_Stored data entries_

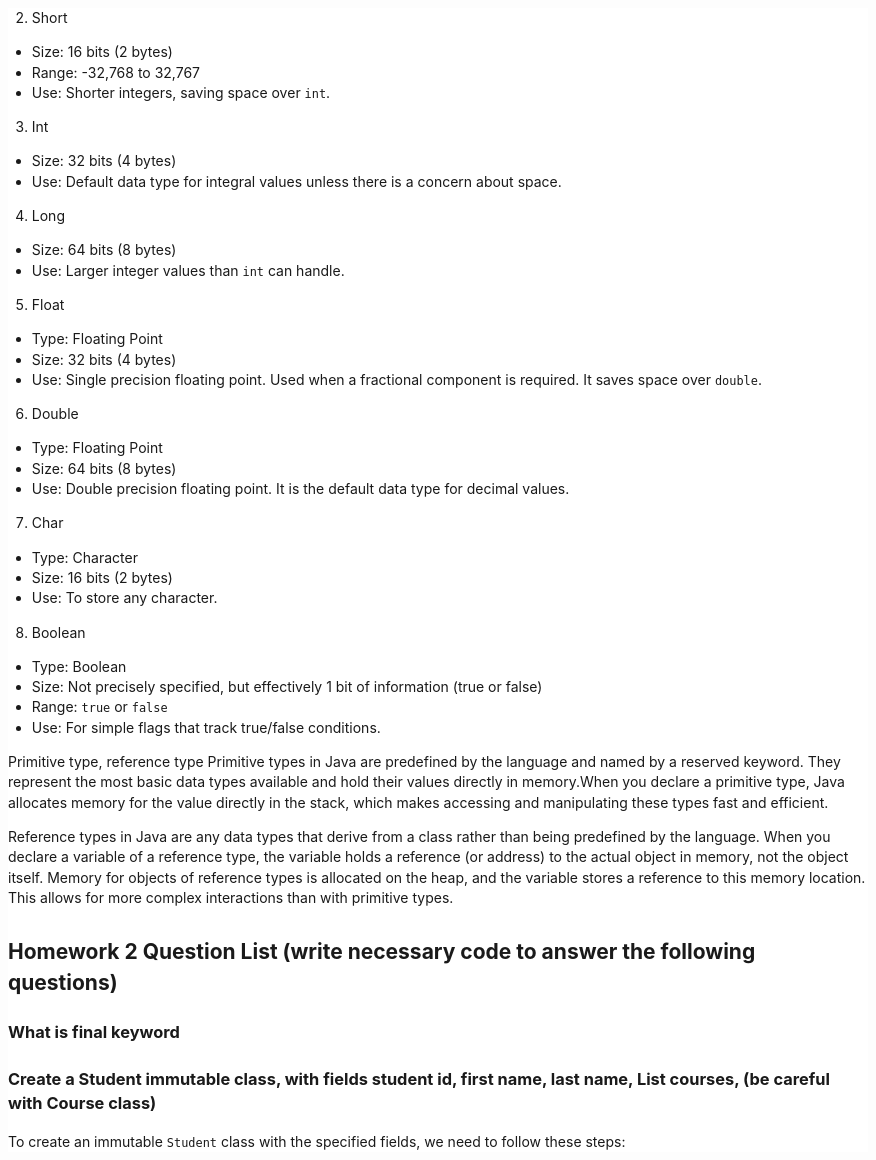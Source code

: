2. Short
- Size: 16 bits (2 bytes)
- Range: -32,768 to 32,767
- Use: Shorter integers, saving space over `int`.

3. Int
- Size: 32 bits (4 bytes)
- Use: Default data type for integral values unless there is a concern about space.

4. Long
- Size: 64 bits (8 bytes)
- Use: Larger integer values than `int` can handle.

5. Float
- Type: Floating Point
- Size: 32 bits (4 bytes)
- Use: Single precision floating point. Used when a fractional component is required. It saves space over `double`.

6. Double
- Type: Floating Point
- Size: 64 bits (8 bytes)
- Use: Double precision floating point. It is the default data type for decimal values.

7. Char
- Type: Character
- Size: 16 bits (2 bytes)
- Use: To store any character.

8. Boolean
- Type: Boolean
- Size: Not precisely specified, but effectively 1 bit of information (true or false)
- Range: `true` or `false`
- Use: For simple flags that track true/false conditions.

Primitive type, reference type
Primitive types in Java are predefined by the language and named by a reserved keyword. They represent the most basic data types available and hold their values directly in memory.When you declare a primitive type, Java allocates memory for the value directly in the stack, which makes accessing and manipulating these types fast and efficient.

Reference types in Java are any data types that derive from a class rather than being predefined by the language. When you declare a variable of a reference type, the variable holds a reference (or address) to the actual object in memory, not the object itself.
Memory for objects of reference types is allocated on the heap, and the variable stores a reference to this memory location. This allows for more complex interactions than with primitive types.


## Homework 2 Question List (write necessary code to answer the following questions)
### What is final keyword

### Create a Student immutable class, with fields student id, first name, last name, List<Course> courses,  (be careful with Course class)
To create an immutable `Student` class with the specified fields, we need to follow these steps:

_Work instruction_
Every line from the first line of the entries above through the line with "Reference types in" must be repeated exactly, and pictures must not be.

_Exercise answer_
Source code

:2. Short
- Size: 16 bits (2 bytes)
- Range: -32,768 to 32,767
- Use: Shorter integers, saving space over `int`.

3. Int
- Size: 32 bits (4 bytes)
- Use: Default data type for integral values unless there is a concern about space.

4. Long
- Size: 64 bits (8 bytes)
- Use: Larger integer values than `int` can handle.

5. Float
- Type: Floating Point
- Size: 32 bits (4 bytes)
- Use: Single precision floating point. Used when a fractional component is required. It saves space over `double`.

6. Double
- Type: Floating Point
- Size: 64 bits (8 bytes)
- Use: Double precision floating point. It is the default data type for decimal values.

7. Char
- Type: Character
- Size: 16 bits (2 bytes)
- Use: To store any character.

8. Boolean
- Type: Boolean
- Size: Not precisely specified, but effectively 1 bit of information (true or false)
- Range: `true` or `false`
- Use: For simple flags that track true/false conditions.

Primitive type, reference type
Primitive types in Java are predefined by the language and named by a reserved keyword. They represent the most basic data types available and hold their values directly in memory.When you declare a primitive type, Java allocates memory for the value directly in the stack, which makes accessing and manipulating these types fast and efficient.

Reference types in Java are any data types that derive from a class rather than being predefined by the language. When you declare a variable of a reference type, the variable holds a reference (or address) to the actual object in memory, not the object itself.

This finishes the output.